_Work item_: Whenever a line in the data holds the string "file", pull that line out.

_Dataset entries_:
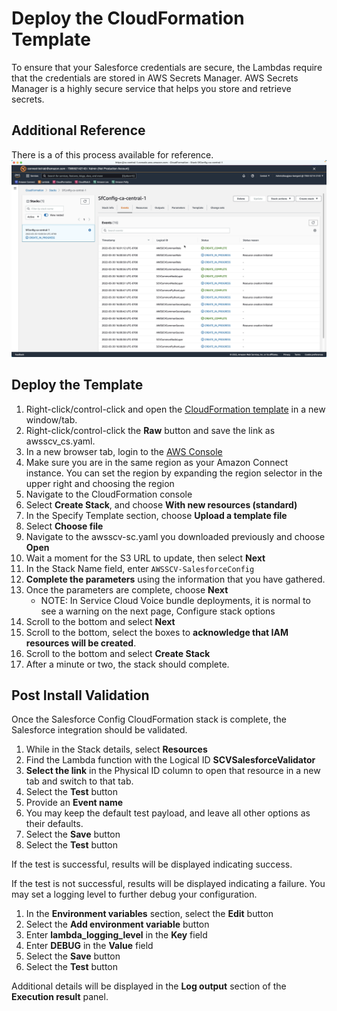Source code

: # Deploy the CloudFormation Template
To ensure that your Salesforce credentials are secure, the Lambdas require that the credentials are stored in AWS Secrets Manager. AWS Secrets Manager is a highly secure service that helps you store and retrieve secrets.

## Additional Reference
There is a of this process available for reference.
[![Demo Video](sf_config.png)](https://connectbd-global-video.s3.amazonaws.com/sf_config.mp4)

## Deploy the Template
1.	Right-click/control-click and open the [CloudFormation template](../CloudFormation/awsscv_sc.yaml) in a new window/tab.
2.  Right-click/control-click the **Raw** button and save the link as awsscv_cs.yaml.
3.  In a new browser tab, login to the [AWS Console](https://console.aws.amazon.com/console/home)
4.	Make sure you are in the same region as your Amazon Connect instance. You can set the region by expanding the region selector in the upper right and choosing the region
5.	Navigate to the CloudFormation console
6.	Select **Create Stack**, and choose **With new resources (standard)**
7.	In the Specify Template section, choose **Upload a template file**
8.	Select **Choose file**
9.	Navigate to the awsscv-sc.yaml you downloaded previously and choose **Open**
10.	Wait a moment for the S3 URL to update, then select **Next**
11.	In the Stack Name field, enter `AWSSCV-SalesforceConfig`
12.	**Complete the parameters** using the information that you have gathered.
13.	Once the parameters are complete, choose **Next**
    *  NOTE: In Service Cloud Voice bundle deployments, it is normal to see a warning on the next page, Configure stack options
14.	Scroll to the bottom and select **Next**
15. Scroll to the bottom, select the boxes to **acknowledge that IAM resources will be created**.
16.	Scroll to the bottom and select **Create Stack**
17.	After a minute or two, the stack should complete.

## Post Install Validation
Once the Salesforce Config CloudFormation stack is complete, the Salesforce integration should be validated.

1. While in the Stack details, select **Resources**
2. Find the Lambda function with the Logical ID **SCVSalesforceValidator**
3. **Select the link** in the Physical ID column to open that resource in a new tab and switch to that tab.
4. Select the **Test** button
5. Provide an **Event name**
6. You may keep the default test payload, and leave all other options as their defaults.
7. Select the **Save** button
8. Select the **Test** button

If the test is successful, results will be displayed indicating success.

If the test is not successful, results will be displayed indicating a failure.  You may set a logging level to further debug your configuration.
1. In the **Environment variables** section, select the **Edit** button
2. Select the **Add environment variable** button
3. Enter **lambda_logging_level** in the **Key** field
4. Enter **DEBUG** in the **Value** field
5. Select the **Save** button
6. Select the **Test** button

Additional details will be displayed in the **Log output** section of the **Execution result** panel.
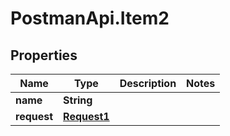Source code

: # PostmanApi.Item2

## Properties

Name | Type | Description | Notes
------------ | ------------- | ------------- | -------------
**name** | **String** |  | 
**request** | [**Request1**](Request1.md) |  | 


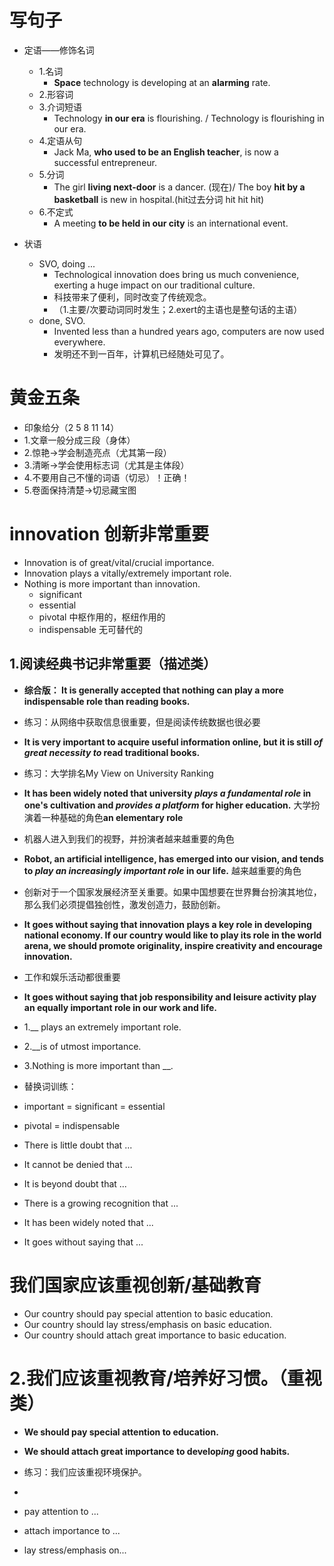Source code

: # 写句子
* 定语——修饰名词
  * 1.名词  
    * **Space** technology is developing at an **alarming** rate.
  * 2.形容词 
  * 3.介词短语 
    * Technology **in our era** is flourishing. / Technology is flourishing in our era.
  * 4.定语从句 
    * Jack Ma, **who used to be an English teacher**, is now a successful entrepreneur.
  * 5.分词 
    * The girl **living next-door** is a dancer. (现在)/ The boy **hit by a basketball** is new in hospital.(hit过去分词 hit hit hit)
  * 6.不定式 
    * A meeting **to be held in our city** is an international event.

* 状语
  * SVO, doing ...
    * Technological innovation does bring us much convenience, exerting a huge impact on our traditional culture.
    * 科技带来了便利，同时改变了传统观念。
    * （1.主要/次要动词同时发生；2.exert的主语也是整句话的主语）
  * done, SVO.
    * Invented less than a hundred years ago, computers are now used everywhere.
    * 发明还不到一百年，计算机已经随处可见了。

# 黄金五条
* 印象给分（2 5 8 11 14）
* 1.文章一般分成三段（身体）
* 2.惊艳->学会制造亮点（尤其第一段）
* 3.清晰->学会使用标志词（尤其是主体段）
* 4.不要用自己不懂的词语（切忌）！正确！
* 5.卷面保持清楚->切忌藏宝图

# innovation 创新非常重要

* Innovation is of great/vital/crucial importance.
* Innovation plays a vitally/extremely important role.
* Nothing is more important than innovation.
  * significant
  * essential
  * pivotal  中枢作用的，枢纽作用的
  * indispensable 无可替代的


## 1.阅读经典书记非常重要（描述类）
* **综合版： It is generally accepted that nothing can play a more indispensable role than reading books.**
* 练习：从网络中获取信息很重要，但是阅读传统数据也很必要
* **It is very important to acquire useful information online, but it is still *of great necessity to* read traditional books.**
* 练习：大学排名My View on University Ranking
* **It has been widely noted that university *plays a fundamental role* in one's cultivation and *provides a platform* for higher education.**
大学扮演着一种基础的角色**an elementary role**
* 机器人进入到我们的视野，并扮演者越来越重要的角色
* **Robot, an artificial intelligence, has emerged into our vision, and tends to *play an increasingly important role* in our life.**
越来越重要的角色
* 创新对于一个国家发展经济至关重要。如果中国想要在世界舞台扮演其地位，那么我们必须提倡独创性，激发创造力，鼓励创新。
* **It goes without saying that innovation plays a key role in developing national economy. 
If our country would like to play its role in the world arena, 
we should promote originality, inspire creativity and encourage innovation.**
* 工作和娱乐活动都很重要
* **It goes without saying that job responsibility and leisure activity play an equally important role in our work and life.**


* 1.__ plays an extremely important role.
* 2.__is of utmost importance.
* 3.Nothing is more important than __.
* 替换词训练：
* important = significant = essential
* pivotal = indispensable


* There is little doubt that ...
* It cannot be denied that ...
* It is beyond doubt that ...
* There is a growing recognition that ...
* It has been widely noted that ...
* It goes without saying that ...

# 我们国家应该重视创新/基础教育
* Our country should pay special attention to basic education.
* Our country should lay stress/emphasis on basic education.
* Our country should attach great importance to basic education.

# 2.我们应该重视教育/培养好习惯。（重视类）
* **We should pay special attention to education.**
* **We should attach great importance to develop*ing* good habits.**
* 练习：我们应该重视环境保护。
* 

* pay attention to ...
* attach importance to ...
* lay stress/emphasis on...


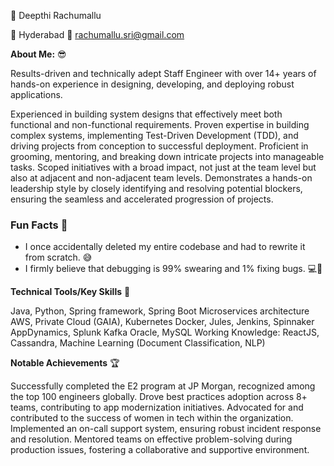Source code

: 🌟 Deepthi Rachumallu

📍 Hyderabad  📧 rachumallu.sri@gmail.com

**About Me:** 😎

Results-driven and technically adept Staff Engineer with over 14+ years of hands-on experience in designing, developing, and deploying robust applications.

Experienced in building system designs that effectively meet both functional and non-functional requirements. Proven expertise in building complex systems, implementing Test-Driven Development (TDD), and driving projects from conception to successful deployment. Proficient in grooming, mentoring, and breaking down intricate projects into manageable tasks. Scoped initiatives with a broad impact, not just at the team level but also at adjacent and non-adjacent team levels. Demonstrates a hands-on leadership style by closely identifying and resolving potential blockers, ensuring the seamless and accelerated progression of projects.

### Fun Facts 🎉

- I once accidentally deleted my entire codebase and had to rewrite it from scratch. 😅
- I firmly believe that debugging is 99% swearing and 1% fixing bugs. 💻🤬

**Technical Tools/Key Skills** 🍳

Java, Python, Spring framework, Spring Boot
Microservices architecture
AWS, Private Cloud (GAIA), Kubernetes
Docker, Jules, Jenkins, Spinnaker
AppDynamics, Splunk
Kafka
Oracle, MySQL
Working Knowledge: ReactJS, Cassandra, Machine Learning (Document Classification, NLP)

**Notable Achievements** 🏆

Successfully completed the E2 program at JP Morgan, recognized among the top 100 engineers globally.
Drove best practices adoption across 8+ teams, contributing to app modernization initiatives.
Advocated for and contributed to the success of women in tech within the organization.
Implemented an on-call support system, ensuring robust incident response and resolution.
Mentored teams on effective problem-solving during production issues, fostering a collaborative and supportive environment.

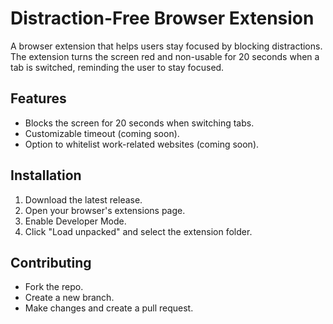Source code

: # Distraction-Free Browser Extension

A browser extension that helps users stay focused by blocking distractions. The extension turns the screen red and non-usable for 20 seconds when a tab is switched, reminding the user to stay focused.

## Features
- Blocks the screen for 20 seconds when switching tabs.
- Customizable timeout (coming soon).
- Option to whitelist work-related websites (coming soon).

## Installation
1. Download the latest release.
2. Open your browser's extensions page.
3. Enable Developer Mode.
4. Click "Load unpacked" and select the extension folder.

## Contributing
- Fork the repo.
- Create a new branch.
- Make changes and create a pull request.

_Written solution_:
7.	In the Specify Template section, choose **Upload a template file**
8.	Select **Choose file**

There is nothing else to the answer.